East Bay Water Supply East Bay City Utility District serves a wide area of Alameda and Contra Costa County including Albany City (Water Resources Planning Division, 2011). To accommodate 3 million customers, EBMUD receives water from Sierra's Comanche reservoir and Purdy reservoir, and over 160 local reservoirs and adjacent reservoirs (EBMUD, 2012). There are two large reservoirs in the Mokelumne River basin, occupying two. EBMUD uses an average of 90% water.
Last week, the East Bay Municipal Public Utilities District (EBMUD) and the five East Bay communities were fined $ 389,300 for the 2014 water purification law violation by the Environmental Protection Agency. Auckland could not repair defects in the drainage system and could not prevent the sewage from overflowing the San Francisco Bay, he was fined a $ 226,500.
The San Francisco Bay is a flock of incomplete and productive estuaries. Structurally, it is dominated by the San Andreas transformation fault in the west and the Hayward fault in the east. It drains from Sierra Nevada to Sacramento and San Joaquin River from about 40% of California's water to the Pacific Ocean. The entire group of interconnected bays is often referred to as the San Francisco Bay. San Francisco Bay is located in California and is surrounded by an area known as the San Francisco Bay Area.
The vitality of this cycle also depends on the supply of river water to push back saline. The San Francisco Bay Area is the center of controversy in recent years as there are many competing interests in the supply of freshwater flowing into the bay - primarily southern California's agricultural and urban water supplies. Environmental conservationists decided that San Francisco Bay should receive a "share" of freshwater from Sacramento - San Joao Chin Delta, as the area's vast freshwater habitat is particularly vulnerable to salt intrusion .
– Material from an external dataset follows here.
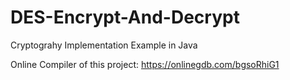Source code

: # DES-Encrypt-And-Decrypt
 Cryptograhy Implementation Example in Java

Online Compiler of this project: https://onlinegdb.com/bgsoRhiG1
When the snow in California comes to spring every year, most of it flows from the Sierra Nevada mountains to the San Francisco Bay Delta. The estuary is the largest estuary on the west coast of the Americas, the main source of the province, supplying drinking water to more than 25 million Californian people and irrigating more than 3 million acres of water. But we are emitting estuaries with too much fresh water. This rapidly reduces the health of ecosystems and their natural salmon and other fish and wildlife populations, threatening thousands of fishing and entertainment activities. In 2009, the State Water Committee began updating the water quality and flow standards of the Bay Delta to protect agriculture, cities and the environment. This year, the state will adopt the new flow rate standards in the San Joaquin River Basin and plan to pass the new traffic standards and water quality standards of the Sacramento River and Delta next year.